Supreme Court Declines to Hear Navarro’s Argument on Presidential Immunity for Emails
The D.C. Circuit previously determined that the federal government had the right to sue for the recovery of emails from a personal email account belonging to a former aide of Trump.
On December 16, the U.S. Supreme Court denied former Trump White House official Peter Navarro’s request to review a lower court’s ruling that mandated he hand over presidential records from the first Trump administration.
On December 4, President-elect Donald Trump announced that he would appoint Navarro as a trade adviser in his forthcoming administration.
Navarro held the position of director of the National Trade Council from January to April 2017, until it was disbanded. Subsequently, he served as the director of the Office of Trade and Manufacturing Policy from April 2017 until January 2021.
Congress found Navarro in contempt for failing to comply with a subpoena issued by the House committee investigating the January 6, 2021, breach of the U.S. Capitol.

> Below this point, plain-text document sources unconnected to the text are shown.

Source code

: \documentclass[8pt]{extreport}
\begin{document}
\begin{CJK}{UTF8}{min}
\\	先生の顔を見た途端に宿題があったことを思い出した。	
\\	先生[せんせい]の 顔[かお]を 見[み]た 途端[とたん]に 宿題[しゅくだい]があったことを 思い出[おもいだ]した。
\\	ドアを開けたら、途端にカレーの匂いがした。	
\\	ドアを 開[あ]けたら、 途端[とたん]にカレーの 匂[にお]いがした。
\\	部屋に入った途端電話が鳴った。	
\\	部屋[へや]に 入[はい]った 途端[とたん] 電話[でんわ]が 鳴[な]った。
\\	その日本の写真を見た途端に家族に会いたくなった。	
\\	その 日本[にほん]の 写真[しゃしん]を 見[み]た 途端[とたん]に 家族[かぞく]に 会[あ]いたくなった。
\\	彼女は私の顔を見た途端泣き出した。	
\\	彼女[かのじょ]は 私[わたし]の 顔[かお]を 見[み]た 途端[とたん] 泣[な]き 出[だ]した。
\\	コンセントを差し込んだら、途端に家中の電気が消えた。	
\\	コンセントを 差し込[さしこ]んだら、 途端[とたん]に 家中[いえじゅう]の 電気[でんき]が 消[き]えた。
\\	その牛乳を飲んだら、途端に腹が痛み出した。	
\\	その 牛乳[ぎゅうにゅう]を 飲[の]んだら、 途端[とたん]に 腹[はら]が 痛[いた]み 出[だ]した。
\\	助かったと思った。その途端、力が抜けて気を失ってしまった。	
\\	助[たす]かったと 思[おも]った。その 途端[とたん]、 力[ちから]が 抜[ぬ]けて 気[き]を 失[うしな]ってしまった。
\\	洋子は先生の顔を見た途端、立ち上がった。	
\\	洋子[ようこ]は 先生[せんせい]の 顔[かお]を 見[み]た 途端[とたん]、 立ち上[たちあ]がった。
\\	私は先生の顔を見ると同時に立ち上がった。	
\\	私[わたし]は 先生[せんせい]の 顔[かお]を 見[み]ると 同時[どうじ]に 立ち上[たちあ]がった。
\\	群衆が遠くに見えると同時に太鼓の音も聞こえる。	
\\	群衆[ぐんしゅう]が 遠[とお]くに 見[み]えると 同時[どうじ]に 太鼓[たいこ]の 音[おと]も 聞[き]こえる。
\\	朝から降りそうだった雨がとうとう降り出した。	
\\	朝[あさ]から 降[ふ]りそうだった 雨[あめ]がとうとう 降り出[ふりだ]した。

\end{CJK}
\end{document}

He declined to provide records from the first Trump administration, claiming that Trump had asserted executive privilege, a claim that was rejected by the courts.
Navarro received a four-month prison sentence, describing his conviction as an instance of the “partisan weaponization of the judicial system.”
Referencing the Presidential Records Act, which mandates the retention of presidential documents, the National Archives and Records Administration (NARA) requested that Navarro return the presidential records from the first administration that he kept in his private email account. However, he declined to comply. NARA subsequently filed a lawsuit under a D.C. “replevin” statute, enabling a plaintiff to seek the return of wrongfully possessed property.
Navarro contended that the federal government could not invoke the D.C. law because it was not permissible under the Presidential Records Act.
The circuit court noted that Navarro’s attorneys acknowledged that “approximately 200 to 250” of his personal emails were presidential records, but they refrained from providing the documents “without assurance that the records would not be utilized in Navarro’s unrelated criminal prosecution for contempt of Congress.”
The court stated that Navarro’s claims “lack merit under established legal precedent.”
In its role as a property owner, the federal government possesses “the same right … as other parties” to “initiate lawsuits to … safeguard [its] property,” and the replevin remedy is “an appropriate method” for the government to pursue.
Navarro argued that he deserved presidential immunity and aimed to “prevent” the documents from being used “against him in the ongoing criminal case.” In response, the federal government lodged a lawsuit against him in August 2022 under the D.C. statute.
The NARA lawsuit is expected to proceed in the lower courts for the foreseeable future.
Trump is slated for inauguration on January 20, 2025. The new administration may elect to alter its approach regarding the litigation.